→ Problem to solve
The first line of the entries through the line bearing "## Installation & Run": copy these lines exactly and return nothing else.

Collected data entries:

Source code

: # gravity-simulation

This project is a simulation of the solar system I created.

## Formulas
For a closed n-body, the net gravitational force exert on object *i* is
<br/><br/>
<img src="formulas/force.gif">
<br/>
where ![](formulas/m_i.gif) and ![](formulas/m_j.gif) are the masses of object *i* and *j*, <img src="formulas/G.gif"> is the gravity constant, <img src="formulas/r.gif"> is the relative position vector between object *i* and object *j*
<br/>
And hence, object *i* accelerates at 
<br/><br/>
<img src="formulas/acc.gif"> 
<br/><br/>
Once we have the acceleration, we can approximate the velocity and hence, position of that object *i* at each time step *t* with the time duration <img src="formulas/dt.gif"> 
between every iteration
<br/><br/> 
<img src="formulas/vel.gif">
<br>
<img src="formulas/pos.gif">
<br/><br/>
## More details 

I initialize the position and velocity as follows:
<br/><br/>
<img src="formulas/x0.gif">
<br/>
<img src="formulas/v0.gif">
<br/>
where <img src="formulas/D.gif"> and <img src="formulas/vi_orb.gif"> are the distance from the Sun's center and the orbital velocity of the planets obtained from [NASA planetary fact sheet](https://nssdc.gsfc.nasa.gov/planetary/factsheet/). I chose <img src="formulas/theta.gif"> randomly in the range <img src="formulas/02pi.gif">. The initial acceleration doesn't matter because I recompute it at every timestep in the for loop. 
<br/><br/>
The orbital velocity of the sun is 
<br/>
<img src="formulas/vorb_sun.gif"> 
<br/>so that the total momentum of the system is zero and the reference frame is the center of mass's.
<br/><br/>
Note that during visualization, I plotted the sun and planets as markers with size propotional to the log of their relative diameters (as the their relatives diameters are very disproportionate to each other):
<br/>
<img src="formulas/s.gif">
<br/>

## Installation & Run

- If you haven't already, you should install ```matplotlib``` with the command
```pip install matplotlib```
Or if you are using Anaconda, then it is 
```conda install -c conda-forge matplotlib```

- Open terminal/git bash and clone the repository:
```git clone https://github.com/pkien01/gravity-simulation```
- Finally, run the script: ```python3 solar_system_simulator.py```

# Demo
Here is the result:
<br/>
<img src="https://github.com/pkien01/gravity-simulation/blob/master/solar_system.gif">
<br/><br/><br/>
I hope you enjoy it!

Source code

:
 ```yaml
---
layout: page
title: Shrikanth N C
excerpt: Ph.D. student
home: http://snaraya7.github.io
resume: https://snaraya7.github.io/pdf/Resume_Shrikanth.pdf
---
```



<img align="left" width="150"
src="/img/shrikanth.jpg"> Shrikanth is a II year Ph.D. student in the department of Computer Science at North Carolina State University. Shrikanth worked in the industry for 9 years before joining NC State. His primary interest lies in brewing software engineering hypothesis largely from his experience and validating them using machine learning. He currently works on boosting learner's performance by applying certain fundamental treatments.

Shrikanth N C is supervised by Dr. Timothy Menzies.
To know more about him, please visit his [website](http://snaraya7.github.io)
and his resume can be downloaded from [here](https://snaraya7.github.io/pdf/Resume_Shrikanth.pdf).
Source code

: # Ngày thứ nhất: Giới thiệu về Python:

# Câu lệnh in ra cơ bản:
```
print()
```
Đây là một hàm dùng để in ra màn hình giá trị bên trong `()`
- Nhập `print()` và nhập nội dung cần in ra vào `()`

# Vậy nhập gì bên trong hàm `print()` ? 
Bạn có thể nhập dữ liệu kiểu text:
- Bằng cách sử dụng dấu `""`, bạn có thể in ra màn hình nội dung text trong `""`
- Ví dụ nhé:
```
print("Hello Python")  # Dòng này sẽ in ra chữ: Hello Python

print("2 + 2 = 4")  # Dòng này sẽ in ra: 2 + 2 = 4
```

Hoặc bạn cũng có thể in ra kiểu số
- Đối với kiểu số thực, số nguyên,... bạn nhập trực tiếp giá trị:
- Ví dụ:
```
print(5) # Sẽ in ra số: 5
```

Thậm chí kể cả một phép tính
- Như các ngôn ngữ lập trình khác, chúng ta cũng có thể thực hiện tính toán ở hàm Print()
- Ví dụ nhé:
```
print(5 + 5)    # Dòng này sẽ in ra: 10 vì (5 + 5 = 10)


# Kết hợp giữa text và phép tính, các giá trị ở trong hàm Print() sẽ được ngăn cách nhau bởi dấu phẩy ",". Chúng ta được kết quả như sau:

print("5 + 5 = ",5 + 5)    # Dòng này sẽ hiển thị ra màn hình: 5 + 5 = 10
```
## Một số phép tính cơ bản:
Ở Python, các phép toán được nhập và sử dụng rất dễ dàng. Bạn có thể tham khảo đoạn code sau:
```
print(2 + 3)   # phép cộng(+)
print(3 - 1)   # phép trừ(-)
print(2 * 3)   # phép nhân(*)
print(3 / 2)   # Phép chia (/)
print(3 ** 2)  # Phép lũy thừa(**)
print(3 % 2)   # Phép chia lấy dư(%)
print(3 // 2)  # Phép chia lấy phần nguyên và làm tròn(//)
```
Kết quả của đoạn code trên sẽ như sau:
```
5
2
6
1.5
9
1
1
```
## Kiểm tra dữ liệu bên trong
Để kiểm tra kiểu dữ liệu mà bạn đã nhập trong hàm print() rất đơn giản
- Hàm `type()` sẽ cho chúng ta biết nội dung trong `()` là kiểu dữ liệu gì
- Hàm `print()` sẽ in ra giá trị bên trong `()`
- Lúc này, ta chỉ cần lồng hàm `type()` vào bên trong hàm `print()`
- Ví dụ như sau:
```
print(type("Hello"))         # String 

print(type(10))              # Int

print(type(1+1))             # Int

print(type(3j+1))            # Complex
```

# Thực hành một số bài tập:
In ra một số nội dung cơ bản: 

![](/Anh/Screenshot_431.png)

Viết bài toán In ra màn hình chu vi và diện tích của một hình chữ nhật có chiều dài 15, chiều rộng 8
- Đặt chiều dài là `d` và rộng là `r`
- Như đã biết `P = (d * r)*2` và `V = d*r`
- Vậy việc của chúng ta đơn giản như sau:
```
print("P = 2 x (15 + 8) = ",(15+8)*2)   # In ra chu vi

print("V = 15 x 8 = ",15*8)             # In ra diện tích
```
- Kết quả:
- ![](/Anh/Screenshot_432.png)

→ Output of the exercise
Source code

: # gravity-simulation

This project is a simulation of the solar system I created.

## Formulas
For a closed n-body, the net gravitational force exert on object *i* is
<br/><br/>
<img src="formulas/force.gif">
<br/>
where ![](formulas/m_i.gif) and ![](formulas/m_j.gif) are the masses of object *i* and *j*, <img src="formulas/G.gif"> is the gravity constant, <img src="formulas/r.gif"> is the relative position vector between object *i* and object *j*
<br/>
And hence, object *i* accelerates at 
<br/><br/>
<img src="formulas/acc.gif"> 
<br/><br/>
Once we have the acceleration, we can approximate the velocity and hence, position of that object *i* at each time step *t* with the time duration <img src="formulas/dt.gif"> 
between every iteration
<br/><br/> 
<img src="formulas/vel.gif">
<br>
<img src="formulas/pos.gif">
<br/><br/>
## More details 

I initialize the position and velocity as follows:
<br/><br/>
<img src="formulas/x0.gif">
<br/>
<img src="formulas/v0.gif">
<br/>
where <img src="formulas/D.gif"> and <img src="formulas/vi_orb.gif"> are the distance from the Sun's center and the orbital velocity of the planets obtained from [NASA planetary fact sheet](https://nssdc.gsfc.nasa.gov/planetary/factsheet/). I chose <img src="formulas/theta.gif"> randomly in the range <img src="formulas/02pi.gif">. The initial acceleration doesn't matter because I recompute it at every timestep in the for loop. 
<br/><br/>
The orbital velocity of the sun is 
<br/>
<img src="formulas/vorb_sun.gif"> 
<br/>so that the total momentum of the system is zero and the reference frame is the center of mass's.
<br/><br/>
Note that during visualization, I plotted the sun and planets as markers with size propotional to the log of their relative diameters (as the their relatives diameters are very disproportionate to each other):
<br/>
<img src="formulas/s.gif">
<br/>

## Installation & Run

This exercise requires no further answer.